This was my first 2way build, so it has let me try a few different things while being something of a work in progress to see what I can improve.
They use the Dayton PC105-4 midwoofer and TD20-4 tweeter in ~7liter/0.25ft boxes with slot-port tuning around 55hz (0.5"T x 5.5"W x 6.75"L).
The boxes are quarter-inch plywood for the top/bottom/sides/port and half-inch for the front and back, giving more surface area to glue the thinner panels and screw in speakers+terminals. I was curious about cabinet resonance and other possible problems from using 1/4" plywood without bracing, but resonance hasn't been nearly the issue I'd feared except when cranking them with sweeping sine waves. I may glue in a dowel or two in the future.
The thin plywood allows these to have modest 10" x 10" x 6" outer dimensions, and they're very light-weight.
For coloring, I thinned some acrylic paint with a lot of water and rubbed it on with a few paper towels (cheaper/rougher paper towels tend to drop less lint), first testing color on cut-off scraps.
The original crossover (pictured below) was 4part series designed to be simple and very cheap. It allowed a single 0.5mH inductor to somewhat fill the job of two (bringing the build cost even lower), while a couple capacitors and a single 4ohm resister are all that's left. The end result leaves the woofer's highs more present than ideal, and the phase overlapping is not good.
The newer parallel XO uses a 1.0mH coil and 33uF cap for the LowPass while the HighPass is a 2-4ohm resistor (depending on preference) and 6.8uF cap with a series-notch shunt between the HP and tweeter using a 1.0mH coil and 10uF cap. This shows much better phase overlap which sounds a little more consistant and detailed in the high mids. Although the change can be subtle to my untrained ears for music, I think I prefer this newer parallel XO.

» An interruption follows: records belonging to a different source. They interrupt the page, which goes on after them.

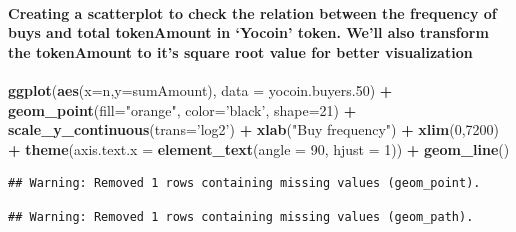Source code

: \documentclass[]{article}
\newenvironment{Shaded}{\begin{snugshade}}{\end{snugshade}}
\newcommand{\KeywordTok}[1]{\textcolor[rgb]{0.13,0.29,0.53}{\textbf{#1}}}
\newcommand{\DataTypeTok}[1]{\textcolor[rgb]{0.13,0.29,0.53}{#1}}
\newcommand{\DecValTok}[1]{\textcolor[rgb]{0.00,0.00,0.81}{#1}}
\newcommand{\StringTok}[1]{\textcolor[rgb]{0.31,0.60,0.02}{#1}}
\newcommand{\OperatorTok}[1]{\textcolor[rgb]{0.81,0.36,0.00}{\textbf{#1}}}
\newcommand{\NormalTok}[1]{#1}
\let\oldparagraph\paragraph
\renewcommand{\paragraph}[1]{\oldparagraph{#1}\mbox{}}
\begin{document}
\paragraph{\texorpdfstring{Creating a scatterplot to check the relation
between the frequency of buys and total tokenAmount in `Yocoin' token.
We'll also transform the tokenAmount to it's square root value for
better
visualization}{Creating a scatterplot to check the relation between the frequency of buys and total tokenAmount in Yocoin token. We'll also transform the tokenAmount to it's square root value for better visualization}}\label{creating-a-scatterplot-to-check-the-relation-between-the-frequency-of-buys-and-total-tokenamount-in-yocoin-token.-well-also-transform-the-tokenamount-to-its-square-root-value-for-better-visualization}

\begin{Shaded}
\begin{Highlighting}[]
\KeywordTok{ggplot}\NormalTok{(}\KeywordTok{aes}\NormalTok{(}\DataTypeTok{x=}\NormalTok{n,}\DataTypeTok{y=}\NormalTok{sumAmount), }\DataTypeTok{data =}\NormalTok{ yocoin.buyers.}\DecValTok{50}\NormalTok{) }\OperatorTok{+}\StringTok{ }
\StringTok{  }\KeywordTok{geom_point}\NormalTok{(}\DataTypeTok{fill=}\StringTok{"orange"}\NormalTok{, }\DataTypeTok{color=}\StringTok{'black'}\NormalTok{, }\DataTypeTok{shape=}\DecValTok{21}\NormalTok{) }\OperatorTok{+}
\StringTok{  }\KeywordTok{scale_y_continuous}\NormalTok{(}\DataTypeTok{trans=}\StringTok{'log2'}\NormalTok{) }\OperatorTok{+}
\StringTok{  }\KeywordTok{xlab}\NormalTok{(}\StringTok{"Buy frequency"}\NormalTok{) }\OperatorTok{+}\StringTok{ }
\StringTok{  }\KeywordTok{xlim}\NormalTok{(}\DecValTok{0}\NormalTok{,}\DecValTok{7200}\NormalTok{) }\OperatorTok{+}\StringTok{ }
\StringTok{  }\KeywordTok{theme}\NormalTok{(}\DataTypeTok{axis.text.x =} \KeywordTok{element_text}\NormalTok{(}\DataTypeTok{angle =} \DecValTok{90}\NormalTok{, }\DataTypeTok{hjust =} \DecValTok{1}\NormalTok{)) }\OperatorTok{+}
\StringTok{  }\KeywordTok{geom_line}\NormalTok{()}
\end{Highlighting}
\end{Shaded}

\begin{verbatim}
## Warning: Removed 1 rows containing missing values (geom_point).
\end{verbatim}

\begin{verbatim}
## Warning: Removed 1 rows containing missing values (geom_path).
\end{verbatim}
\end{document}
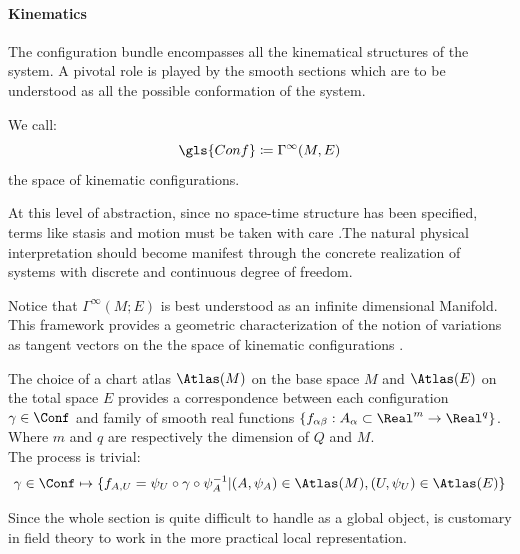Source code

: \documentclass[Main]{subfiles}
\begin{document}
	
	\paragraph{Kinematics}
	The configuration bundle encompasses all the kinematical structures of the system.
	 A pivotal role is played by the smooth sections  which are to be understood as all the possible conformation of the system.

	\begin{definition}
		We call:
		\begin{displaymath}
			\gls{Conf} \coloneqq \Gamma^\infty(M,E)
		\end{displaymath}
		the space of kinematic configurations.
	\end{definition}

	At this level of abstraction, since no space-time structure has been specified, terms like stasis and motion must be taken with care .The natural physical interpretation should become manifest through the concrete realization of systems with discrete and continuous degree of freedom.
	
	\begin{observation}
	Notice that $\Gamma^\infty(M;E)$ is best understood as an infinite dimensional Manifold. 
	\\
	This framework provides a geometric characterization of the notion of variations as tangent vectors on the the space of kinematic configurations .\cite{Forger2005}
	\end{observation}
	
	\begin{observation}
	The choice of a chart atlas $\Atlas(M)$ on the base space $M$ and $\Atlas(E)$ on the total space $E$ provides a correspondence between each configuration $\gamma \in \Conf$ and family of smooth real functions $\{f_{\alpha \beta}:A_\alpha \subset \Real^m \rightarrow \Real^q \}$.
	Where $m$ and $q$ are respectively the dimension of $Q$ and $M$.	
	\\
	The process is trivial:
	\begin{displaymath}
		\gamma \in \Conf \mapsto \{f_{A,U}=\psi_U \circ \gamma \circ \psi_A^{-1} \vert (A,\psi_A) \in \Atlas(M), (U,\psi_U)\in \Atlas(E)   \}
	\end{displaymath}
	

	Since the whole section is quite difficult to handle  as a global object, is customary in field theory to work in the more practical local representation. 
	\end{observation}	
	
\end{document}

I've been using the free program VituixCAD for crossover design after seeing a video from KirbyMeetsAudio a little over a year ago. It also has a nice box/woofer sim but I never found a port/air-speed modeller so I still need to use WinISD for that although WinISD seems generally less flexible and a lot more glitchy.
These get loud and can produce a healthy amount of musical bass. They start to sound sloppier in the lows when playing near maximum volume with really low bass below tuning, but they are surprisingly forgiving about it and nearly invincible against over-excursion. I wonder if the PC105's xmax is actually closer to 3-4mm?